Mobile Church Street Graveyard - Free!

(Another catch up post)

The last two free places we visited in Mobile were Church Street Graveyard and Magnolia Cemetery. Church Street Graveyard is very easy to find. It's tucked away on a side street, just behind the Mobile Public Library.
The graveyard was opened in 1819, to replace an older Spanish cemetery that used to exist where a cathedral now stands. William Kennedy sold the land to the city, which divided the cemetery into three sections. One for the Catholics, one for the Protestants, and a potter's field for 'strangers'.
The cemetery is 4 acres and at first glance, appears to be pretty empty. There are actually at least 1,000 people buried here. In fact, the graveyard was closed in 1898 because it was already full. One of the reasons was a yellow fever epidemic that hit Mobile shortly after Church Street Graveyard opened. It's estimated at least 250 people, about 10% of the population at the time, died.
Although the cemetery is officially closed, the city has continued to inter bodies that have been found during different construction projects in Mobile. They have also allowed a few of the city's more famous citizens to be interred here.

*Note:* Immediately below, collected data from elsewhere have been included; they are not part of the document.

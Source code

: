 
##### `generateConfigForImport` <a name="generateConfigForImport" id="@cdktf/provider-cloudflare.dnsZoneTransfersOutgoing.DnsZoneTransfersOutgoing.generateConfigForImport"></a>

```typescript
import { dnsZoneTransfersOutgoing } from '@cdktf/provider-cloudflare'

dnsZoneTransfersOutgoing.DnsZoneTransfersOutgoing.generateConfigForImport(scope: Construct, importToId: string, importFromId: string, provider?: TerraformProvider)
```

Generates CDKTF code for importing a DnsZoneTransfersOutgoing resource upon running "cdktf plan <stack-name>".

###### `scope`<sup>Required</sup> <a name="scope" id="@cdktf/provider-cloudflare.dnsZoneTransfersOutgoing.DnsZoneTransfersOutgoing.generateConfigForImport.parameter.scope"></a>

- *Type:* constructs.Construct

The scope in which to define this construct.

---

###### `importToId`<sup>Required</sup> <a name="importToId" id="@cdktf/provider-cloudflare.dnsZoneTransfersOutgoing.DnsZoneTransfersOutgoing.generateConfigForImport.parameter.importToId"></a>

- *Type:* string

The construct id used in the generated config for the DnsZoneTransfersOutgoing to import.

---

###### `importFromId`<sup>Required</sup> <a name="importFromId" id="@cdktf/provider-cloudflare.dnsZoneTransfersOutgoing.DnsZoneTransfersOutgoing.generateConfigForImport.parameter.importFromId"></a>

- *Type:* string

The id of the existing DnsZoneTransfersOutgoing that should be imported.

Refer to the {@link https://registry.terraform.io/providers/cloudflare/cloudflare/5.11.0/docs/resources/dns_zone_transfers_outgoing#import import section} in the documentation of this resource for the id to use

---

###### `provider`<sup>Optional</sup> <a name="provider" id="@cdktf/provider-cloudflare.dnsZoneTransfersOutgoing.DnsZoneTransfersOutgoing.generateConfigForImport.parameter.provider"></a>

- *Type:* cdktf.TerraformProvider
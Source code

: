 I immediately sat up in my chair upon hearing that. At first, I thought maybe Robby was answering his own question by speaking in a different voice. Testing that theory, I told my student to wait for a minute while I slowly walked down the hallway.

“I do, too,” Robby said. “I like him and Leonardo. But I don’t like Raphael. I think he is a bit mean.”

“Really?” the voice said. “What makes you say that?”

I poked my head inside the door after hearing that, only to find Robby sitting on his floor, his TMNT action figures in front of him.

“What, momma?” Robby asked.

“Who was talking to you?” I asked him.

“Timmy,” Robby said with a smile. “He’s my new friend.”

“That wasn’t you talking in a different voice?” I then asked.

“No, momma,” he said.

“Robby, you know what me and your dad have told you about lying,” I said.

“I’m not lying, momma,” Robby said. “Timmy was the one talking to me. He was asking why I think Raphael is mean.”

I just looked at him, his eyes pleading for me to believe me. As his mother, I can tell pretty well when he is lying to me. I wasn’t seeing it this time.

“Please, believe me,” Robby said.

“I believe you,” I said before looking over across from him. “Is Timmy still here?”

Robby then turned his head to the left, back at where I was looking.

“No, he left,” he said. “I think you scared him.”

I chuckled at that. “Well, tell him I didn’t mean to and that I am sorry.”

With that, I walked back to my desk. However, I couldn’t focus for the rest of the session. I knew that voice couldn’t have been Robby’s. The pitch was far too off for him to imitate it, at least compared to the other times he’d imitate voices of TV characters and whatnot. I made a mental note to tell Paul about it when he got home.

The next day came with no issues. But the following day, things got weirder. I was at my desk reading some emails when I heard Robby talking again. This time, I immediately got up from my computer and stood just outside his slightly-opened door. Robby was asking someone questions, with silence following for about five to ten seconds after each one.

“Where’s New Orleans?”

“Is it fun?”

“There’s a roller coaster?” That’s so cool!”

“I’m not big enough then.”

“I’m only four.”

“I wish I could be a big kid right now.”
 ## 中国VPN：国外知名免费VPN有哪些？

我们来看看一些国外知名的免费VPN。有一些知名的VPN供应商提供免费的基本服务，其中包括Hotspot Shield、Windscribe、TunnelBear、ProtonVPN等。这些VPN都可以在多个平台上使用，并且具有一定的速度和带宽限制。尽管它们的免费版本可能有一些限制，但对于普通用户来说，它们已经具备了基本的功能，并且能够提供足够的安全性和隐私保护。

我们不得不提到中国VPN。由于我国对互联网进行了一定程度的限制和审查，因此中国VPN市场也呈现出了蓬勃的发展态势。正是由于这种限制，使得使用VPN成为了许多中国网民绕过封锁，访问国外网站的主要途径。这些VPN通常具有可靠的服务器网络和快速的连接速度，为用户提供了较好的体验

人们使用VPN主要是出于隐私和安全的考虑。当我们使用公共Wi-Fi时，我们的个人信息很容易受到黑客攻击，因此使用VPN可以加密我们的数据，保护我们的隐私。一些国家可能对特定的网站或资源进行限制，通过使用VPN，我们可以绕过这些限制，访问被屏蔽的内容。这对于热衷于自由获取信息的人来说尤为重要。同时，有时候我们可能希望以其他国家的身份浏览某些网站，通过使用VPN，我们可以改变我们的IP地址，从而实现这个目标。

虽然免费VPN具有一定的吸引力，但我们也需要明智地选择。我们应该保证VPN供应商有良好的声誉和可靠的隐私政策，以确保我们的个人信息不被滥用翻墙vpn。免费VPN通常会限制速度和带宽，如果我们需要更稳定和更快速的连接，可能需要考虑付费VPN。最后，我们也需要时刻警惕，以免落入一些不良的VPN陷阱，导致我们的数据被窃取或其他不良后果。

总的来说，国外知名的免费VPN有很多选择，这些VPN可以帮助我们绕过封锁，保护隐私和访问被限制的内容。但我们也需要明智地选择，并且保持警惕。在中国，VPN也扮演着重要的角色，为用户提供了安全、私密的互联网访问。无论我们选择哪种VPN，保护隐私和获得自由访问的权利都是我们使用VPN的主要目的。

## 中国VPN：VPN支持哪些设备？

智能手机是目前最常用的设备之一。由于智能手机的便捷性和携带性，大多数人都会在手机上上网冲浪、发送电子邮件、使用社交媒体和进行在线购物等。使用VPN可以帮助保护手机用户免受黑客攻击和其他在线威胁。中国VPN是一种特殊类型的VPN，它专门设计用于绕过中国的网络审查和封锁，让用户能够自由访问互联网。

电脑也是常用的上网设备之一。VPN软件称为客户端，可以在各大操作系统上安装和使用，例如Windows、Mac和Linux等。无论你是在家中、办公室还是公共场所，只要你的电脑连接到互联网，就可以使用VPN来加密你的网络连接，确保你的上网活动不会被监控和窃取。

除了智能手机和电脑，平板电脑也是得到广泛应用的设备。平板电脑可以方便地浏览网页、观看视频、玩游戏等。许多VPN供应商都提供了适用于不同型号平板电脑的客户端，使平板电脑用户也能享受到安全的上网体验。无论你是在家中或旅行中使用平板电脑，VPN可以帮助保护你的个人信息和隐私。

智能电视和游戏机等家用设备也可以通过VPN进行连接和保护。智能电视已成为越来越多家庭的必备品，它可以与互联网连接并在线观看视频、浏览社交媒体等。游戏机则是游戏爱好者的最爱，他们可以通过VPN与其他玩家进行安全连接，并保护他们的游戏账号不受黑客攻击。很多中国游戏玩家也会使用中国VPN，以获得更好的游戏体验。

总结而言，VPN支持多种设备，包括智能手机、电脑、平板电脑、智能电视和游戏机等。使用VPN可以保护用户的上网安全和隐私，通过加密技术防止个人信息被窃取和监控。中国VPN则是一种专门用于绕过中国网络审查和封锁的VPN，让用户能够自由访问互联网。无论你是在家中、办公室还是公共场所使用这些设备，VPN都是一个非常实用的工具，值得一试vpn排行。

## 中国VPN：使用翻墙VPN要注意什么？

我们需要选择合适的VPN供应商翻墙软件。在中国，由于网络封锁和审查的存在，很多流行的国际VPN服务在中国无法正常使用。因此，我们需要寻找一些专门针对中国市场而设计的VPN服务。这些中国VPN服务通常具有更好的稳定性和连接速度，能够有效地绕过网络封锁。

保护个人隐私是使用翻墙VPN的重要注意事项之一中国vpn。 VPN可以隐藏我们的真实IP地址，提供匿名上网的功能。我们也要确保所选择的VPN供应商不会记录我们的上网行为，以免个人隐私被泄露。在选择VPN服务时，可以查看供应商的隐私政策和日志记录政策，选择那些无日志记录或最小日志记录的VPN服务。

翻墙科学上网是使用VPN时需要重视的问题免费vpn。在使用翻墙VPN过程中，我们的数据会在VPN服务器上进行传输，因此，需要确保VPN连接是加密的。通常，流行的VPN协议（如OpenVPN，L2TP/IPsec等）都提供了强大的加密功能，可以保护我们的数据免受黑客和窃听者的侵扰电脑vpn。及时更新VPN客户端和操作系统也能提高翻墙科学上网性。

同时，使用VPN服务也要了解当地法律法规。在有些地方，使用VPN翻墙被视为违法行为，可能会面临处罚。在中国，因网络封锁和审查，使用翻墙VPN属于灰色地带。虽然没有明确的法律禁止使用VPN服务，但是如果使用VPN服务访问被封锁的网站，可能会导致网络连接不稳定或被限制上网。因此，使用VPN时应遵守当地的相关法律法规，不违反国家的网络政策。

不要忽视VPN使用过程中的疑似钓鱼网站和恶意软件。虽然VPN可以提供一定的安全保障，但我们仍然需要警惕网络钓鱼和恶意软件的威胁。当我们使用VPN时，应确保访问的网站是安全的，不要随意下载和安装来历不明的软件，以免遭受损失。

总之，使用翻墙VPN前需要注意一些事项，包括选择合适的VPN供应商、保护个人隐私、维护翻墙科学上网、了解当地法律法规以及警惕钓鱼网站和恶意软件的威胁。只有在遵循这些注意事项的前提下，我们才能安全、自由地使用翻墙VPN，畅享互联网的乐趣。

The most popular grave is that of Joe Cain, who re-established Mardi Gras after it was banned during Reconstruction. Edward Walter, a well-known Mobile Renaissance man, who worked to have Joe re-interred in Mobile, is buried next to his friend. One of Mobile's Mardi Gras traditions is to leave beads on both men's graves.
Douglas Smith's grave. He was a well-loved member of the Comic Cowboys, a (controversial) Mardi Gras tradition in Mobile.
Most of the gravestones are Neoclassical, and although the graveyard is not attached to any one church, it's plan follows the older tradition of having the graves enclosed by a wall. 
After Magnolia Cemetery was opened in 1836, the graveyard became less and less important. In 1993, the Historic Mobile Preservation Society stepped in and created a new organization to protect and preserve this cemetery.
Boyington Oak (in the back, by the wall) is quite possibly the most famous tree in Mobile.  According to locals, this oak is haunted!
Charles Boyington was a printer and gambler.  He and Nathaniel Frost, another gambler, became friends. In 1834, Frost's body was found in the graveyard. Boyington was suspected, and he was eventually executed for the murder in 1835.
Boyington went to the gallows proclaiming his innocence. According to legend, he told the people of Mobile an oak would grow from his grave to prove he didn't murder his friend.
 Boyington couldn't be buried in the cemetery, since he was a murderer, so the gravekeeper buried him in his own garden at the very edge of the cemetery. Soon after, an oak began to grow from Boyington's grave, and locals began to hear footsteps and and crying sounds coming from the tree. 

We didn't see any ghosts, and Boyington's gravestone has disappeared (if he was ever buried here at all), but it does make a good story!